Aliás, a destruição de toda a base industrial ucraniana faz provavelmente parte da estratégia do Kremlin, independentemente de qualquer noção das consequências ambientais. Na verdade, na atualidade os alvos privilegiados nesta guerra são as unidades industriais, como refinarias e siderurgias, com tremendos impactos na poluição das águas superficiais e subterrâneas pelos hidrocarbonetos e metais pesados. Os próprios incêndios provocados pelos mísseis levam à emissão de substâncias tóxicas para a atmosfera de grande perigosidade como hidrocarbonetos aromáticos policíclicos e dioxinas, altamente cancerígenos e que se acumulam na cadeia alimentar.  A isto acresce a destruição em curso de zonas protegidas, como vários parques naturais, e o arrasar de grandes áreas florestadas e zonas húmidas de elevada biodiversidade.

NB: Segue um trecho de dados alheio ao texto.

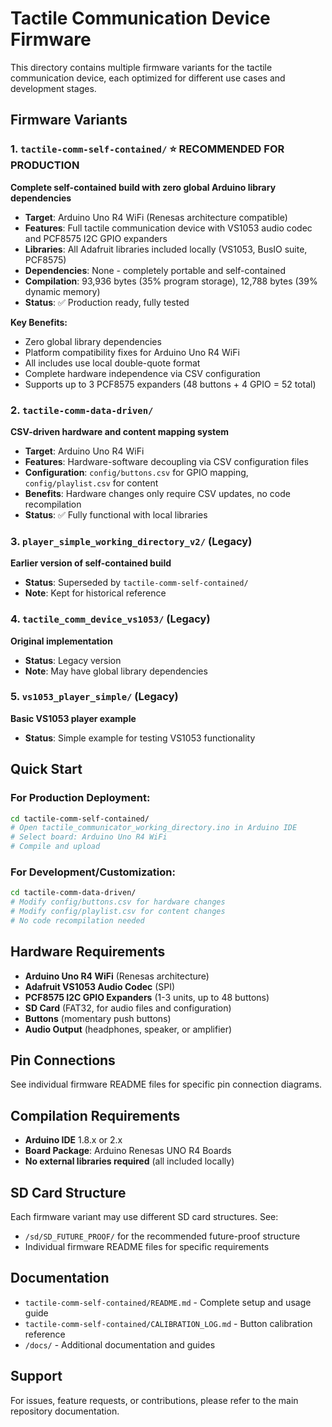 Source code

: # Tactile Communication Device Firmware

This directory contains multiple firmware variants for the tactile communication device, each optimized for different use cases and development stages.

## Firmware Variants

### 1. `tactile-comm-self-contained/` ⭐ **RECOMMENDED FOR PRODUCTION**
**Complete self-contained build with zero global Arduino library dependencies**

- **Target**: Arduino Uno R4 WiFi (Renesas architecture compatible)
- **Features**: Full tactile communication device with VS1053 audio codec and PCF8575 I2C GPIO expanders
- **Libraries**: All Adafruit libraries included locally (VS1053, BusIO suite, PCF8575)
- **Dependencies**: None - completely portable and self-contained
- **Compilation**: 93,936 bytes (35% program storage), 12,788 bytes (39% dynamic memory)
- **Status**: ✅ Production ready, fully tested

**Key Benefits:**
- Zero global library dependencies
- Platform compatibility fixes for Arduino Uno R4 WiFi
- All includes use local double-quote format
- Complete hardware independence via CSV configuration
- Supports up to 3 PCF8575 expanders (48 buttons + 4 GPIO = 52 total)

### 2. `tactile-comm-data-driven/`
**CSV-driven hardware and content mapping system**

- **Target**: Arduino Uno R4 WiFi
- **Features**: Hardware-software decoupling via CSV configuration files
- **Configuration**: `config/buttons.csv` for GPIO mapping, `config/playlist.csv` for content
- **Benefits**: Hardware changes only require CSV updates, no code recompilation
- **Status**: ✅ Fully functional with local libraries

### 3. `player_simple_working_directory_v2/` (Legacy)
**Earlier version of self-contained build**

- **Status**: Superseded by `tactile-comm-self-contained/`
- **Note**: Kept for historical reference

### 4. `tactile_comm_device_vs1053/` (Legacy)
**Original implementation**

- **Status**: Legacy version
- **Note**: May have global library dependencies

### 5. `vs1053_player_simple/` (Legacy)
**Basic VS1053 player example**

- **Status**: Simple example for testing VS1053 functionality

## Quick Start

### For Production Deployment:
```bash
cd tactile-comm-self-contained/
# Open tactile_communicator_working_directory.ino in Arduino IDE
# Select board: Arduino Uno R4 WiFi
# Compile and upload
```

### For Development/Customization:
```bash
cd tactile-comm-data-driven/
# Modify config/buttons.csv for hardware changes
# Modify config/playlist.csv for content changes
# No code recompilation needed
```

## Hardware Requirements

- **Arduino Uno R4 WiFi** (Renesas architecture)
- **Adafruit VS1053 Audio Codec** (SPI)
- **PCF8575 I2C GPIO Expanders** (1-3 units, up to 48 buttons)
- **SD Card** (FAT32, for audio files and configuration)
- **Buttons** (momentary push buttons)
- **Audio Output** (headphones, speaker, or amplifier)

## Pin Connections

See individual firmware README files for specific pin connection diagrams.

## Compilation Requirements

- **Arduino IDE** 1.8.x or 2.x
- **Board Package**: Arduino Renesas UNO R4 Boards
- **No external libraries required** (all included locally)

## SD Card Structure

Each firmware variant may use different SD card structures. See:
- `/sd/SD_FUTURE_PROOF/` for the recommended future-proof structure
- Individual firmware README files for specific requirements

## Documentation

- `tactile-comm-self-contained/README.md` - Complete setup and usage guide
- `tactile-comm-self-contained/CALIBRATION_LOG.md` - Button calibration reference
- `/docs/` - Additional documentation and guides

## Support

For issues, feature requests, or contributions, please refer to the main repository documentation.
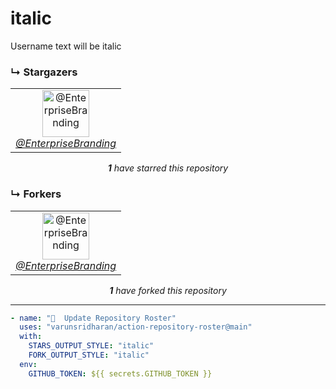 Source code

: # italic
Username text will be italic

### ↳ Stargazers

<!-- REPOSITORY_STARS:START -->
<table><tbody><tr><td align="center"><a href="https://github.com/EnterpriseBranding" rel="nofollow"><img src="https://avatars3.githubusercontent.com/u/6123260?v=4" alt="@EnterpriseBranding" style="max-width:100%;" width="75px;"><br/><i>@EnterpriseBranding</i></a> </td></tr></tbody></table><p align="center"><i><b>1</b> have starred this repository</i></p>
<!-- REPOSITORY_STARS:END -->

### ↳ Forkers

<!-- REPOSITORY_FORKS:START -->
<table><tbody><tr><td align="center"><a href="https://github.com/EnterpriseBranding" rel="nofollow"><img src="https://avatars3.githubusercontent.com/u/6123260?v=4" alt="@EnterpriseBranding" style="max-width:100%;" width="75px;"><br/><i>@EnterpriseBranding</i></a> </td></tr></tbody></table><p align="center"><i><b>1</b> have forked this repository</i></p>
<!-- REPOSITORY_FORKS:END -->

---
  
```yml
- name: "🐔  Update Repository Roster"
  uses: "varunsridharan/action-repository-roster@main"
  with:
    STARS_OUTPUT_STYLE: "italic"
    FORK_OUTPUT_STYLE: "italic"
  env:
    GITHUB_TOKEN: ${{ secrets.GITHUB_TOKEN }}
```
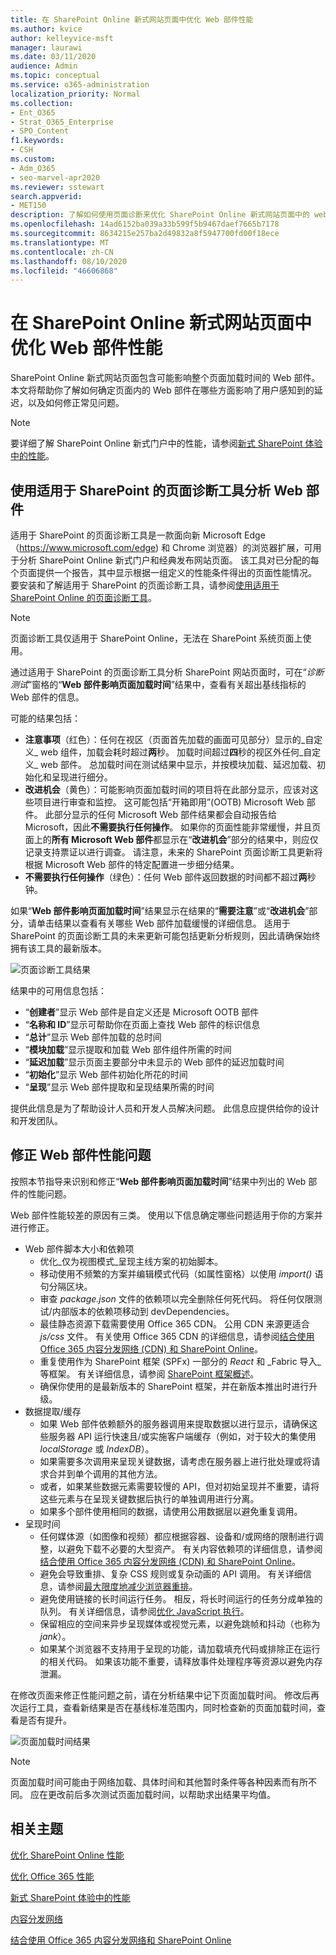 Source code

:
 ```yaml
---
title: 在 SharePoint Online 新式网站页面中优化 Web 部件性能
ms.author: kvice
author: kelleyvice-msft
manager: laurawi
ms.date: 03/11/2020
audience: Admin
ms.topic: conceptual
ms.service: o365-administration
localization_priority: Normal
ms.collection:
- Ent_O365
- Strat_O365_Enterprise
- SPO_Content
f1.keywords:
- CSH
ms.custom:
- Adm_O365
- seo-marvel-apr2020
ms.reviewer: sstewart
search.appverid:
- MET150
description: 了解如何使用页面诊断来优化 SharePoint Online 新式网站页面中的 web 部件的性能。
ms.openlocfilehash: 14ad6152ba039a33b599f5b9467daef7665b7178
ms.sourcegitcommit: 8634215e257ba2d49832a8f5947700fd00f18ece
ms.translationtype: MT
ms.contentlocale: zh-CN
ms.lasthandoff: 08/10/2020
ms.locfileid: "46606868"
---
```

# <a name="optimize-web-part-performance-in-sharepoint-online-modern-site-pages"></a>在 SharePoint Online 新式网站页面中优化 Web 部件性能

SharePoint Online 新式网站页面包含可能影响整个页面加载时间的 Web 部件。 本文将帮助你了解如何确定页面内的 Web 部件在哪些方面影响了用户感知到的延迟，以及如何修正常见问题。

>[!NOTE]
>要详细了解 SharePoint Online 新式门户中的性能，请参阅[新式 SharePoint 体验中的性能](https://docs.microsoft.com/sharepoint/modern-experience-performance)。

## <a name="use-the-page-diagnostics-for-sharepoint-tool-to-analyze-web-parts"></a>使用适用于 SharePoint 的页面诊断工具分析 Web 部件

适用于 SharePoint 的页面诊断工具是一款面向新 Microsoft Edge（https://www.microsoft.com/edge) 和 Chrome 浏览器）的浏览器扩展，可用于分析 SharePoint Online 新式门户和经典发布网站页面。 该工具对已分配的每个页面提供一个报告，其中显示根据一组定义的性能条件得出的页面性能情况。 要安装和了解适用于 SharePoint 的页面诊断工具，请参阅[使用适用于 SharePoint Online 的页面诊断工具](page-diagnostics-for-spo.md)。

>[!NOTE]
>页面诊断工具仅适用于 SharePoint Online，无法在 SharePoint 系统页面上使用。

通过适用于 SharePoint 的页面诊断工具分析 SharePoint 网站页面时，可在“_诊断测试_”窗格的“**Web 部件影响页面加载时间**”结果中，查看有关超出基线指标的 Web 部件的信息。

可能的结果包括：

- **注意事项**（红色）：任何在视区（页面首先加载的画面可见部分）显示的_自定义_ web 组件，加载会耗时超过**两**秒。 加载时间超过**四**秒的视区外任何_自定义_ web 部件。 总加载时间在测试结果中显示，并按模块加载、延迟加载、初始化和呈现进行细分。
- **改进机会**（黄色）：可能影响页面加载时间的项目将在此部分显示，应该对这些项目进行审查和监控。 这可能包括“开箱即用”(OOTB) Microsoft Web 部件。 此部分显示的任何 Microsoft Web 部件结果都会自动报告给 Microsoft，因此**不需要执行任何操作**。 如果你的页面性能非常缓慢，并且页面上的**所有 Microsoft Web 部件**都显示在“**改进机会**”部分的结果中，则应仅记录支持票证以进行调查。 请注意，未来的 SharePoint 页面诊断工具更新将根据 Microsoft Web 部件的特定配置进一步细分结果。
- **不需要执行任何操作**（绿色）：任何 Web 部件返回数据的时间都不超过**两**秒钟。

如果“**Web 部件影响页面加载时间**”结果显示在结果的“**需要注意**”或“**改进机会**”部分，请单击结果以查看有关哪些 Web 部件加载缓慢的详细信息。 适用于 SharePoint 的页面诊断工具的未来更新可能包括更新分析规则，因此请确保始终拥有该工具的最新版本。

![页面诊断工具结果](media/modern-portal-optimization/pagediag-web-part.png)

结果中的可用信息包括：

- “**创建者**”显示 Web 部件是自定义还是 Microsoft OOTB 部件
- “**名称和 ID**”显示可帮助你在页面上查找 Web 部件的标识信息
- “**总计**”显示 Web 部件加载的总时间
- “**模块加载**”显示提取和加载 Web 部件组件所需的时间
- “**延迟加载**”显示页面主要部分中未显示的 Web 部件的延迟加载时间
- “**初始化**”显示 Web 部件初始化所花的时间
- “**呈现**”显示 Web 部件提取和呈现结果所需的时间

提供此信息是为了帮助设计人员和开发人员解决问题。 此信息应提供给你的设计和开发团队。

## <a name="remediate-web-part-performance-issues"></a>修正 Web 部件性能问题

按照本节指导来识别和修正“**Web 部件影响页面加载时间**”结果中列出的 Web 部件的性能问题。

Web 部件性能较差的原因有三类。 使用以下信息确定哪些问题适用于你的方案并进行修正。

- Web 部件脚本大小和依赖项
  - 优化_仅为视图模式_呈现主线方案的初始脚本。
  - 移动使用不频繁的方案并编辑模式代码（如属性窗格）以使用 _import()_ 语句分隔区块。
  - 审查 _package.json_ 文件的依赖项以完全删除任何死代码。 将任何仅限测试/内部版本的依赖项移动到 devDependencies。
  - 最佳静态资源下载需要使用 Office 365 CDN。 公用 CDN 来源更适合 _js/css_ 文件。 有关使用 Office 365 CDN 的详细信息，请参阅[结合使用 Office 365 内容分发网络 (CDN) 和 SharePoint Online](use-office-365-cdn-with-spo.md)。
  - 重复使用作为 SharePoint 框架 (SPFx) 一部分的 _React_ 和 _Fabric 导入_等框架。 有关详细信息，请参阅 [SharePoint 框架概述](https://docs.microsoft.com/sharepoint/dev/spfx/sharepoint-framework-overview)。
  - 确保你使用的是最新版本的 SharePoint 框架，并在新版本推出时进行升级。
- 数据提取/缓存
  - 如果 Web 部件依赖额外的服务器调用来提取数据以进行显示，请确保这些服务器 API 运行快速且/或实施客户端缓存（例如，对于较大的集使用 _localStorage_ 或 _IndexDB_）。
  - 如果需要多次调用来呈现关键数据，请考虑在服务器上进行批处理或将请求合并到单个调用的其他方法。
  - 或者，如果某些数据元素需要较慢的 API，但对初始呈现并不重要，请将这些元素与在呈现关键数据后执行的单独调用进行分离。
  - 如果多个部件使用相同的数据，请使用公用数据层以避免重复调用。
- 呈现时间
  - 任何媒体源（如图像和视频）都应根据容器、设备和/或网络的限制进行调整，以避免下载不必要的大型资产。 有关内容依赖项的详细信息，请参阅[结合使用 Office 365 内容分发网络 (CDN) 和 SharePoint Online](use-office-365-cdn-with-spo.md)。
  - 避免会导致重排、复杂 CSS 规则或复杂动画的 API 调用。 有关详细信息，请参阅[最大限度地减少浏览器重排](https://developers.google.com/speed/docs/insights/browser-reflow)。
  - 避免使用链接的长时间运行任务。 相反，将长时间运行的任务分成单独的队列。 有关详细信息，请参阅[优化 JavaScript 执行](https://developers.google.com/web/fundamentals/performance/rendering/optimize-javascript-execution)。
  - 保留相应的空间来异步呈现媒体或视觉元素，以避免跳帧和抖动（也称为 _jank_）。
  - 如果某个浏览器不支持用于呈现的功能，请加载填充代码或排除正在运行的相关代码。 如果该功能不重要，请释放事件处理程序等资源以避免内存泄漏。

在修改页面来修正性能问题之前，请在分析结果中记下页面加载时间。 修改后再次运行工具，查看新结果是否在基线标准范围内，同时检查新的页面加载时间，查看是否有提升。

![页面加载时间结果](media/modern-portal-optimization/pagediag-page-load-time.png)

>[!NOTE]
>页面加载时间可能由于网络加载、具体时间和其他暂时条件等各种因素而有所不同。 应在更改前后多次测试页面加载时间，以帮助求出结果平均值。

## <a name="related-topics"></a>相关主题

[优化 SharePoint Online 性能](tune-sharepoint-online-performance.md)

[优化 Office 365 性能](tune-office-365-performance.md)

[新式 SharePoint 体验中的性能](https://docs.microsoft.com/sharepoint/modern-experience-performance)

[内容分发网络](content-delivery-networks.md)

[结合使用 Office 365 内容分发网络和 SharePoint Online](use-office-365-cdn-with-spo.md)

O passivo ambiental das guerras não é de agora e sempre foi tremendo.  Dou apenas alguns exemplos: relembro o temível agente laranja, um potente herbicida utilizado durante a Guerra do Vietnam por militares norte-americanos e que foi parte de uma destruição deliberada das florestas, as quais foram afetadas ainda por milhões de litros de desfolhantes, de modo a privar as guerrilhas vietnamitas da sua proteção e camuflagem. Outro exemplo foi no Iraque, quando Saddam Hussein mandou drenar  os pântanos da Mesopotâmia, o maior ecossistema de terras húmidas do Médio Oriente, o que reduziu os pântanos a menos de 10% de sua extensão original e transformou a paisagem num extenso deserto de crostas de sal.

Salientemos ainda, mais recentemente, o Afeganistão que foi desflorestado em 95% em algumas áreas, devido às estratégias de sobrevivência das pessoas e ao colapso da governança ambiental durante décadas de guerra, onde o extenso desmatamento, promovido em fases distintas quer por russos, quer por americanos, teve múltiplas implicações sociais, ambientais e económicas para milhões de afegãos, incluindo o aumento da vulnerabilidade a vários desastres naturais, como enchentes, avalanches e deslizamentos de terra.

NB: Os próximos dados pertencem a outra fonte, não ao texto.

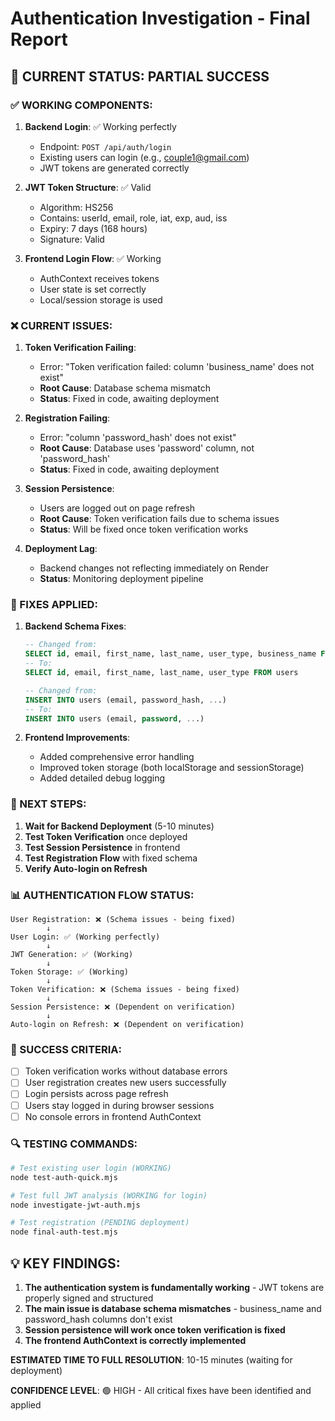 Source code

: # Authentication Investigation - Final Report

## 🎯 CURRENT STATUS: **PARTIAL SUCCESS**

### ✅ WORKING COMPONENTS:
1. **Backend Login**: ✅ Working perfectly
   - Endpoint: `POST /api/auth/login`
   - Existing users can login (e.g., couple1@gmail.com)
   - JWT tokens are generated correctly
   
2. **JWT Token Structure**: ✅ Valid
   - Algorithm: HS256
   - Contains: userId, email, role, iat, exp, aud, iss
   - Expiry: 7 days (168 hours)
   - Signature: Valid

3. **Frontend Login Flow**: ✅ Working
   - AuthContext receives tokens
   - User state is set correctly
   - Local/session storage is used

### ❌ CURRENT ISSUES:

1. **Token Verification Failing**: 
   - Error: "Token verification failed: column 'business_name' does not exist"
   - **Root Cause**: Database schema mismatch
   - **Status**: Fixed in code, awaiting deployment

2. **Registration Failing**:
   - Error: "column 'password_hash' does not exist" 
   - **Root Cause**: Database uses 'password' column, not 'password_hash'
   - **Status**: Fixed in code, awaiting deployment

3. **Session Persistence**:
   - Users are logged out on page refresh
   - **Root Cause**: Token verification fails due to schema issues
   - **Status**: Will be fixed once token verification works

4. **Deployment Lag**:
   - Backend changes not reflecting immediately on Render
   - **Status**: Monitoring deployment pipeline

### 🔧 FIXES APPLIED:

1. **Backend Schema Fixes**:
   ```sql
   -- Changed from:
   SELECT id, email, first_name, last_name, user_type, business_name FROM users
   -- To:
   SELECT id, email, first_name, last_name, user_type FROM users
   
   -- Changed from:
   INSERT INTO users (email, password_hash, ...)
   -- To: 
   INSERT INTO users (email, password, ...)
   ```

2. **Frontend Improvements**:
   - Added comprehensive error handling
   - Improved token storage (both localStorage and sessionStorage)
   - Added detailed debug logging

### 🚀 NEXT STEPS:

1. **Wait for Backend Deployment** (5-10 minutes)
2. **Test Token Verification** once deployed
3. **Test Session Persistence** in frontend
4. **Test Registration Flow** with fixed schema
5. **Verify Auto-login on Refresh**

### 📊 AUTHENTICATION FLOW STATUS:

```
User Registration: ❌ (Schema issues - being fixed)
        ↓
User Login: ✅ (Working perfectly)
        ↓  
JWT Generation: ✅ (Working)
        ↓
Token Storage: ✅ (Working)
        ↓
Token Verification: ❌ (Schema issues - being fixed)
        ↓
Session Persistence: ❌ (Dependent on verification)
        ↓
Auto-login on Refresh: ❌ (Dependent on verification)
```

### 🎯 SUCCESS CRITERIA:
- [ ] Token verification works without database errors
- [ ] User registration creates new users successfully  
- [ ] Login persists across page refresh
- [ ] Users stay logged in during browser sessions
- [ ] No console errors in frontend AuthContext

### 🔍 TESTING COMMANDS:
```bash
# Test existing user login (WORKING)
node test-auth-quick.mjs

# Test full JWT analysis (WORKING for login)
node investigate-jwt-auth.mjs

# Test registration (PENDING deployment)
node final-auth-test.mjs
```

## 💡 KEY FINDINGS:

1. **The authentication system is fundamentally working** - JWT tokens are properly signed and structured
2. **The main issue is database schema mismatches** - business_name and password_hash columns don't exist
3. **Session persistence will work once token verification is fixed**
4. **The frontend AuthContext is correctly implemented**

**ESTIMATED TIME TO FULL RESOLUTION**: 10-15 minutes (waiting for deployment)

**CONFIDENCE LEVEL**: 🟢 HIGH - All critical fixes have been identified and applied
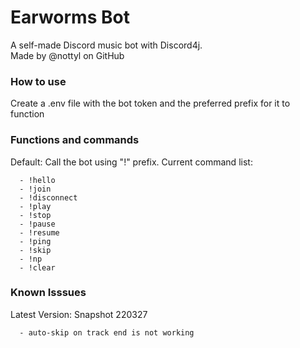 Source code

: # Earworms Bot
A self-made Discord music bot with Discord4j. \
Made by @nottyl on GitHub
### How to use
Create a .env file with the bot token and the preferred prefix for it to function 
### Functions and commands
Default: Call the bot using "!" prefix.
Current command list:
```
  - !hello
  - !join
  - !disconnect
  - !play
  - !stop
  - !pause
  - !resume
  - !ping
  - !skip
  - !np
  - !clear
```
### Known Isssues
Latest Version: Snapshot 220327 
```
  - auto-skip on track end is not working
```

Na Colômbia, décadas de mineração selvagem para extração de ouro, causaram danos ambientais imensos com mercúrio, a que se juntou ainda a extração madeireira, o que aconteceu quer em áreas controladas pelo Governo como pelas FARC. Curiosamente, agora em tempos de paz investigadores chamam a atenção para os riscos para a biodiversidade e mudanças climáticas, representados pela retomada de regiões, antes desabitadas devido a presença das guerrilhas, por parte de empresas multinacionais interessadas na exploração desenfreada dos recursos naturais, com a complacência governamental. São vastas regiões rurais e de florestas que permaneceram praticamente intocadas durante décadas e que, com a entrega das armas por parte da guerrilha, estão acessíveis para o capitalismo desenfreado. Mas, a terminar, queria ainda relembrar que o conflito anterior protagonizado pelo Kremlin na Tchetchénia deixou 30% do território contaminado e com uma perda para metade da terra arável, devido a 20.000 toneladas de derramamento de combustíveis fósseis para o solo.

Na Ucrânia o ambiente é realmente a face menos visível no conflito, mas a sua degradação também irá contribuir para terríveis problemas de saúde e sobrevivência das populações ao longo de muitas décadas. Em 2001, já a Assembleia Geral da ONU declarara o 6 de novembro como o Dia Internacional para a Prevenção da Exploração do Meio Ambiente na Guerra e no Conflito Armado. Mas este é um assunto que não parece preocupar a Rússia, a NATO, os governos ocidentais e, aparentemente, os órgãos de comunicação. E se juntarmos as centrais nucleares vimos que aquele país está sobre um verdadeiro barril de pólvora. Termino apenas com as declarações da responsável da delegação ucraniana, Svetlana Krakovska, no Painel Intergovernamental para as Alterações Climáticas (IPCC): “A crise climática induzida e a guerra na Ucrânia têm ligações diretas e exatamente as mesmas raízes”.